The three of them were well aware of all the arguments for theism as well as the evangelical responses to all of their objections.  They understood and yet they didn’t understand.  We spent two and a half hours interacting with these folks, and the whole time I had these competing drives in my heart – a strong desire to persuade them of the truth and at the same time the desire to leave them to the work of the Spirit.  I was trying to decide which was the more biblical disposition. 
But as I processed the encounter later, I realized that those two desires, if rightly held and understood, were not contradictory.  They were complimentary drives, both necessary if I am to be faithful to the Word.
Indeed, only the Holy Spirit can convert a sinner.  The lost person is dead in his trespasses and sins (Eph 2:1), enslaved to sin (John 8:34), unable to understand the things of the Spirit (1 Cor 2:14), and incapable of submitting to the law of God (Rom 8:7-8).  Given the total depravity of man and his inability to will himself to understanding and faith, the strongest powers of human persuasion are woefully inadequate to transfer one lost sinner from the domain of darkness into the kingdom of the beloved Son. The Holy Spirit alone is the one who regenerates (Titus 3:5), who gives life (John 6:63), who removes the veil so that the sinner beholds the glory of the Lord (2 Cor 3:16-18), who gives spiritual understanding (1 Cor2:12), and who imparts saving repentance and faith (Eph 2:8-10).  Try as I might, I cannot in my own power persuade someone to come to Christ.
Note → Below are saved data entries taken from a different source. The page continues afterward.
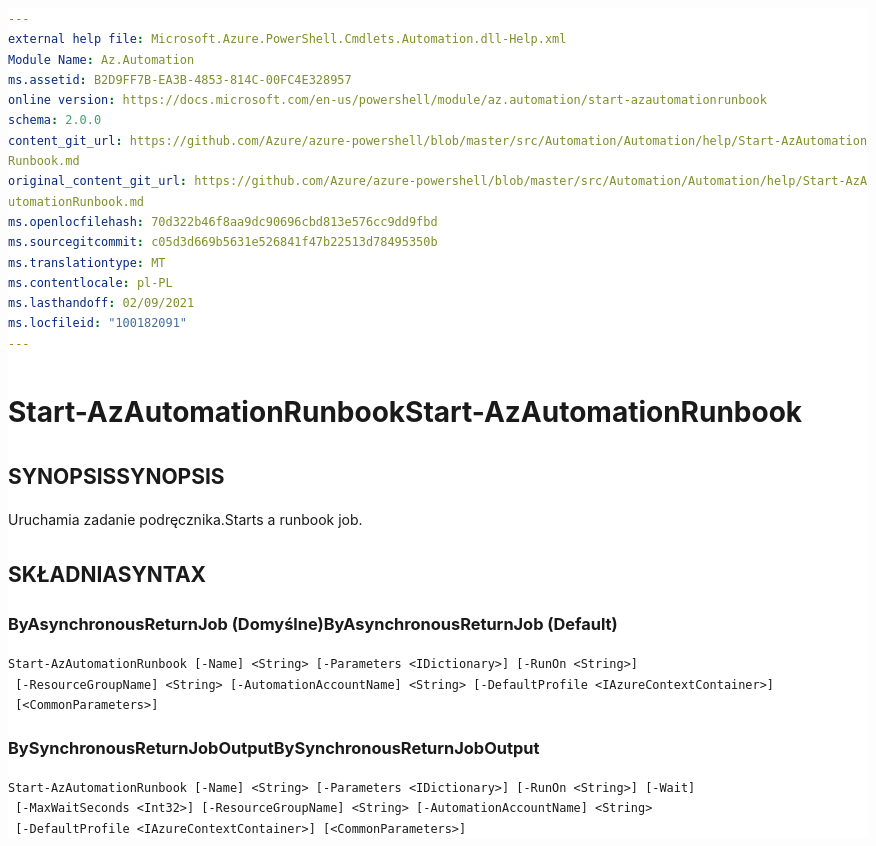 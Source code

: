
 ```yaml
---
external help file: Microsoft.Azure.PowerShell.Cmdlets.Automation.dll-Help.xml
Module Name: Az.Automation
ms.assetid: B2D9FF7B-EA3B-4853-814C-00FC4E328957
online version: https://docs.microsoft.com/en-us/powershell/module/az.automation/start-azautomationrunbook
schema: 2.0.0
content_git_url: https://github.com/Azure/azure-powershell/blob/master/src/Automation/Automation/help/Start-AzAutomationRunbook.md
original_content_git_url: https://github.com/Azure/azure-powershell/blob/master/src/Automation/Automation/help/Start-AzAutomationRunbook.md
ms.openlocfilehash: 70d322b46f8aa9dc90696cbd813e576cc9dd9fbd
ms.sourcegitcommit: c05d3d669b5631e526841f47b22513d78495350b
ms.translationtype: MT
ms.contentlocale: pl-PL
ms.lasthandoff: 02/09/2021
ms.locfileid: "100182091"
---
```

# <span data-ttu-id="2b97c-101">Start-AzAutomationRunbook</span><span class="sxs-lookup"><span data-stu-id="2b97c-101">Start-AzAutomationRunbook</span></span>

## <span data-ttu-id="2b97c-102">SYNOPSIS</span><span class="sxs-lookup"><span data-stu-id="2b97c-102">SYNOPSIS</span></span>
<span data-ttu-id="2b97c-103">Uruchamia zadanie podręcznika.</span><span class="sxs-lookup"><span data-stu-id="2b97c-103">Starts a runbook job.</span></span>

## <span data-ttu-id="2b97c-104">SKŁADNIA</span><span class="sxs-lookup"><span data-stu-id="2b97c-104">SYNTAX</span></span>

### <span data-ttu-id="2b97c-105">ByAsynchronousReturnJob (Domyślne)</span><span class="sxs-lookup"><span data-stu-id="2b97c-105">ByAsynchronousReturnJob (Default)</span></span>
```
Start-AzAutomationRunbook [-Name] <String> [-Parameters <IDictionary>] [-RunOn <String>]
 [-ResourceGroupName] <String> [-AutomationAccountName] <String> [-DefaultProfile <IAzureContextContainer>]
 [<CommonParameters>]
```

### <span data-ttu-id="2b97c-106">BySynchronousReturnJobOutput</span><span class="sxs-lookup"><span data-stu-id="2b97c-106">BySynchronousReturnJobOutput</span></span>
```
Start-AzAutomationRunbook [-Name] <String> [-Parameters <IDictionary>] [-RunOn <String>] [-Wait]
 [-MaxWaitSeconds <Int32>] [-ResourceGroupName] <String> [-AutomationAccountName] <String>
 [-DefaultProfile <IAzureContextContainer>] [<CommonParameters>]
```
However, I must not allow that conviction to lead me to despair of any participation in the apologetic/evangelistic task.  Clearly, the church’s ministry and proclamation of the truth are the means used by the Spirit to turn sinners into saints (Mat28:19-20).  Therefore, it is absolutely appropriate to have a strong desire to persuade the lost of the truth of the gospel.  So strong was Paul’s desire to see his fellow Jews converted that he was willing to give up his own salvation that they might be joined to Christ (Rom 9:1-3).  Acts 18 tells us that it was his custom to “reason” in the synagogues every Sabbath, trying to persuade the Jews and the Greeks.  Concerning his time in Ephesus, Acts 19:8 notes that “he entered the synagogue and for three months spoke boldly, reasoning and persuading them about the kingdom of God.”
Further, we have been given an explicit Scriptural mandate in 1 Peter 3:15 to always be prepared to give a defense to anyone who asks for a reason for the hope that is in us.  To take a hands-off approach is to disregard a biblical imperative. As our society becomes more and more secularized, it becomes more crucial that the church be able to meet the challenges that come against the validity of Scripture and the exclusivity of Christ. 
So, this understanding – that I am to give myself to the task of lovingly spreading the truth and that the Holy Spirit alone can cause a sinner to come to life – calls me to what kind of action?  Two things.  I should diligently prepare myself to share the gospel and to answer the typical objections to the faith, and I should pray fervently that the Spirit would use me as a vessel and prepare the hearts of those with whom I will have the opportunity to interact.  We must pursue these two things with great tenacity.  We must love the lost enough to struggle hard against their unbelief, all the while trusting in the power of the Spirit alone to raise them from death to life.
May the Lord give us all more opportunities to speak the gospel to the lost.  And when those opportunities come, may we have well-prepared minds, soft hearts, and worn out knees.